EXTRACTED DATA:
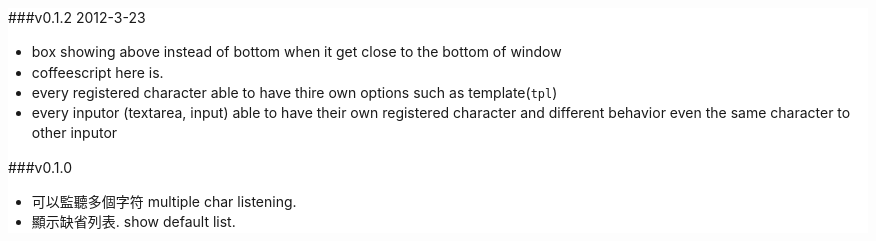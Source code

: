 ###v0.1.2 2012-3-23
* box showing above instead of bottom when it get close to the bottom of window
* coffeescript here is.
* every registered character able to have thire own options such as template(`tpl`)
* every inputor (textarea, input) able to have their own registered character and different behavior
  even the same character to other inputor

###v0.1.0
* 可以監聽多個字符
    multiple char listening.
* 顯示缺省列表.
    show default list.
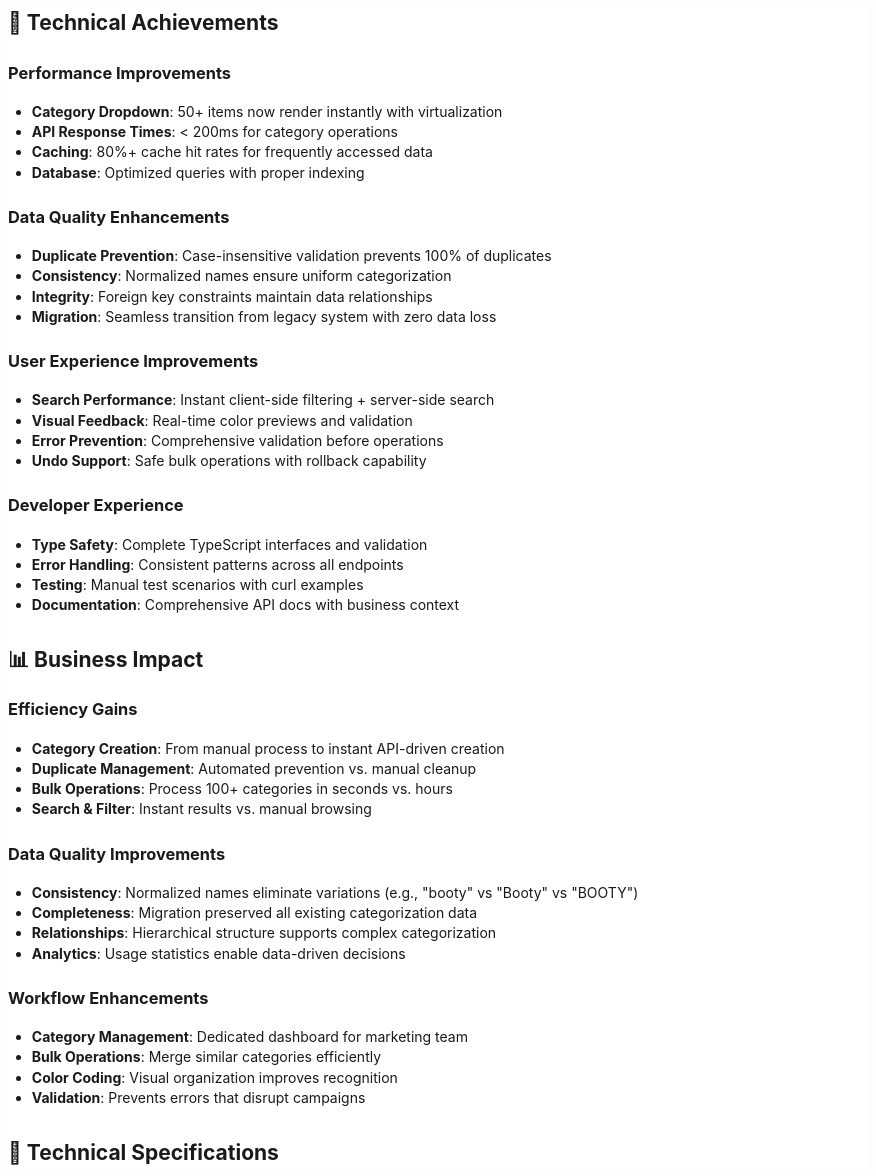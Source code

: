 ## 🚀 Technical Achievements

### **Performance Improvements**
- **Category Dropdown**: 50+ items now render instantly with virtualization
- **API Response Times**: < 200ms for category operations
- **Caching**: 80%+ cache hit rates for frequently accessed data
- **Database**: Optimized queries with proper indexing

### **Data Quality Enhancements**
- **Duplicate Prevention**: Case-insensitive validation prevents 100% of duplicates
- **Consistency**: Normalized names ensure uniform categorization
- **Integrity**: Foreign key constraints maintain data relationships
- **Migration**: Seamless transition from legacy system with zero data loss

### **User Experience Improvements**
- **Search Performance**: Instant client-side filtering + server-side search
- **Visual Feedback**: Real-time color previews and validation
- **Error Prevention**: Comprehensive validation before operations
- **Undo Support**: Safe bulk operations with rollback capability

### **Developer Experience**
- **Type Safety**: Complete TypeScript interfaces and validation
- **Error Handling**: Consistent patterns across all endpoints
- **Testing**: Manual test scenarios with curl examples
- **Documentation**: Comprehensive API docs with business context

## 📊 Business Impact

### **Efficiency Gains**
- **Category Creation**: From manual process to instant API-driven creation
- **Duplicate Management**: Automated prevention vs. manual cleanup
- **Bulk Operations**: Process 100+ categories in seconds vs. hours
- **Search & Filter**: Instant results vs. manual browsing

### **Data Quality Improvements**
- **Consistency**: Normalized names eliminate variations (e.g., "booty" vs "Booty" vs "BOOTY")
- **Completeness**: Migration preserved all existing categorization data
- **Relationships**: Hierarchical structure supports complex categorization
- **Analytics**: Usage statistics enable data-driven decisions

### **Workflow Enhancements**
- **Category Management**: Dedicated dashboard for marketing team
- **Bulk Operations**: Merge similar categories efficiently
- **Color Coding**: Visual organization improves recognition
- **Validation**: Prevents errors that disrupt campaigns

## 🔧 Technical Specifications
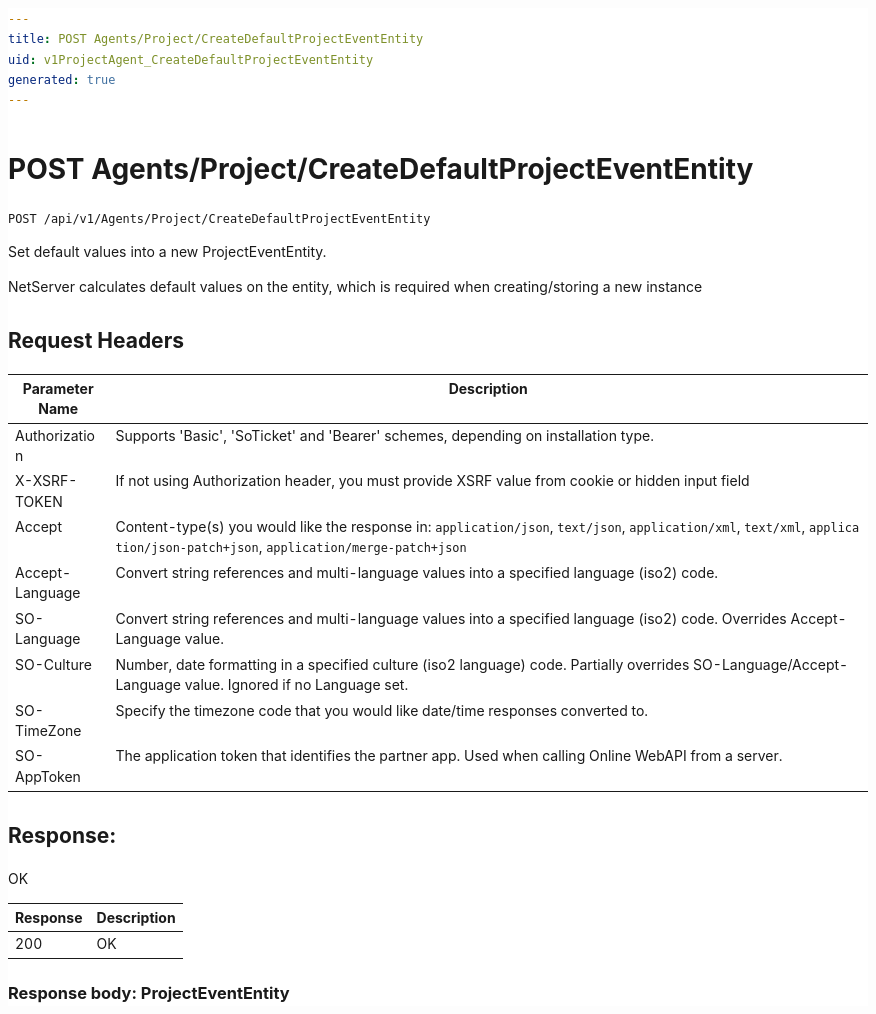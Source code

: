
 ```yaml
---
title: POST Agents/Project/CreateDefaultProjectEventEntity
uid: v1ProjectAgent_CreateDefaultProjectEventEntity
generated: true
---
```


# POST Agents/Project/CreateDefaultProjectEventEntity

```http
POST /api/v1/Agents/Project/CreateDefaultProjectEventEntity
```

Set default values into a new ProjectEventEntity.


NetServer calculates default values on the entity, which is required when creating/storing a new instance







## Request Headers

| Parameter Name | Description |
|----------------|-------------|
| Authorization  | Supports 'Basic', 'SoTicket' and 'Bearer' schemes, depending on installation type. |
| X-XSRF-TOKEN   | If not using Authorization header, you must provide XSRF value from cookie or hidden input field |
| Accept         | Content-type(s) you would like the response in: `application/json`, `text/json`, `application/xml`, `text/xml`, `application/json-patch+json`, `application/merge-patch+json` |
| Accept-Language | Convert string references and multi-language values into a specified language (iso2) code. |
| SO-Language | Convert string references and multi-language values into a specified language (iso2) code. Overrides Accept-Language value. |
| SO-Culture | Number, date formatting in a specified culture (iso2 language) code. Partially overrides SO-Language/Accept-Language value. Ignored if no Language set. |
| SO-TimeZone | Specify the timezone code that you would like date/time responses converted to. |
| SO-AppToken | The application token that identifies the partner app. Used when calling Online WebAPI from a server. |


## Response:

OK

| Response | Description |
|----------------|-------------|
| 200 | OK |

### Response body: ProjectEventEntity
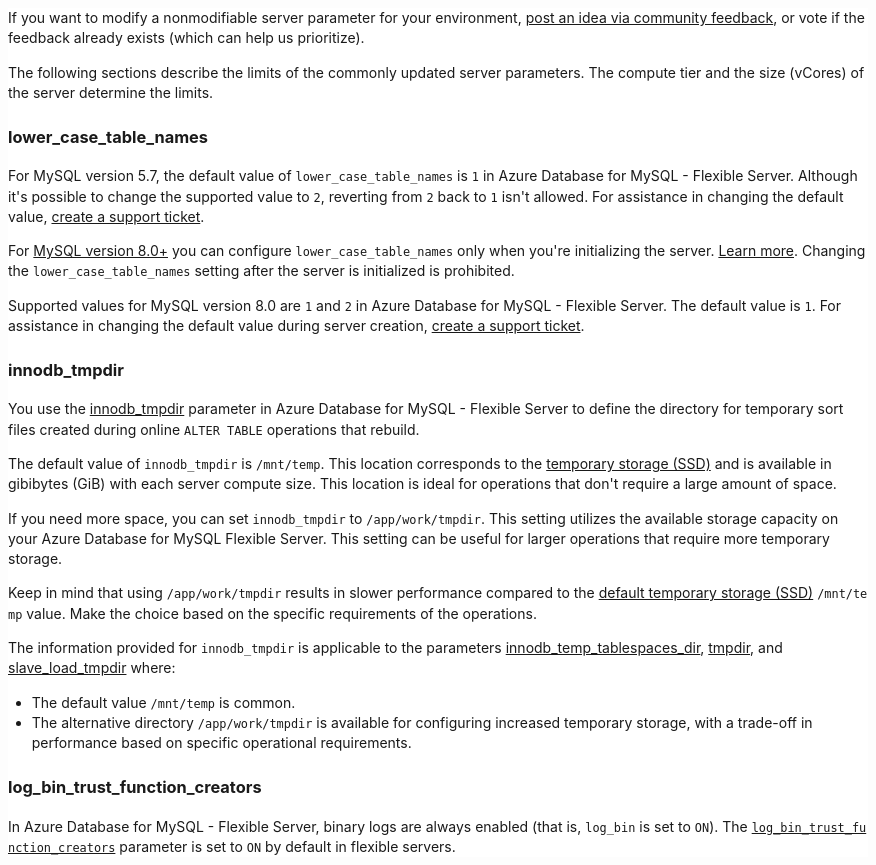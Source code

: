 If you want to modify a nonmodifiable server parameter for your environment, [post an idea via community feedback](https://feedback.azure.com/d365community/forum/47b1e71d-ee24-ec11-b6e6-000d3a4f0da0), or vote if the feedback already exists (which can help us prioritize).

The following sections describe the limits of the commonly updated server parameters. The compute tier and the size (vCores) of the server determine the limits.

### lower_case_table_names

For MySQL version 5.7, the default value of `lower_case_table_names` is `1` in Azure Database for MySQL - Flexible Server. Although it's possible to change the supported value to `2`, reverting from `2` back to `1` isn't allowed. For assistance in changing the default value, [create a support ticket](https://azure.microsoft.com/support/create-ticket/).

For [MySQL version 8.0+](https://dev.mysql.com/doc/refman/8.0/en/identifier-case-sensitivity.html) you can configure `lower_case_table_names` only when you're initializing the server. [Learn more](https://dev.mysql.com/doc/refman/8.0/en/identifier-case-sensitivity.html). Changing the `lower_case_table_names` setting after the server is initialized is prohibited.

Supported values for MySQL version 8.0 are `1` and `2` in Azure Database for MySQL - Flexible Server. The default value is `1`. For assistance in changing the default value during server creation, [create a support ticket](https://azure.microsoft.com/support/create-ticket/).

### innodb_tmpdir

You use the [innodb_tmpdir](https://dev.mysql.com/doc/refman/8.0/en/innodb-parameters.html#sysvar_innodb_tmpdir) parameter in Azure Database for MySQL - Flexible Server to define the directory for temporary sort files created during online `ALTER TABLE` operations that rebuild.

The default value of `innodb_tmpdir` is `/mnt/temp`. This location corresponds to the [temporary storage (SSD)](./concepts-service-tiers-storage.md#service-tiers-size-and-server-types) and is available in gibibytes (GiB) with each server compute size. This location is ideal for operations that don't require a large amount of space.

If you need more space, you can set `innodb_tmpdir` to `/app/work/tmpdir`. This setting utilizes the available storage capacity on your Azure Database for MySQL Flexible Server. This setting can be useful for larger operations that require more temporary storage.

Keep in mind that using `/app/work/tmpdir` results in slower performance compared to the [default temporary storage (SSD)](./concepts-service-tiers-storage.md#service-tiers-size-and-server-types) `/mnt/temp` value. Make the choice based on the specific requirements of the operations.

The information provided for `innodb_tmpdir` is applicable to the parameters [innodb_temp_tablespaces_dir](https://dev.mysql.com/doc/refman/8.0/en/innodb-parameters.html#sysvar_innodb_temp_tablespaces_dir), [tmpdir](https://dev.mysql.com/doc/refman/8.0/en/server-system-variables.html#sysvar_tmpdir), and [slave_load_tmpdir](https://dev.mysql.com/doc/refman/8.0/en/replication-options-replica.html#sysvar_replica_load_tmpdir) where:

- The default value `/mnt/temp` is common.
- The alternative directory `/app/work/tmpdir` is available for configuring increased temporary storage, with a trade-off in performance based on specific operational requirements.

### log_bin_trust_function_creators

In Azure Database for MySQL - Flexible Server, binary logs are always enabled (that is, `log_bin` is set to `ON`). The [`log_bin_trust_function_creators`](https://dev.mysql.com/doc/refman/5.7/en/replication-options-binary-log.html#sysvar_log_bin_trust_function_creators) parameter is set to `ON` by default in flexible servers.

TASK STATEMENT:
Lines from the entries that contain the word "Quality" are what the answer must hold.

ANSWER SECTION:
### **Data Quality Enhancements**
### **Data Quality Improvements**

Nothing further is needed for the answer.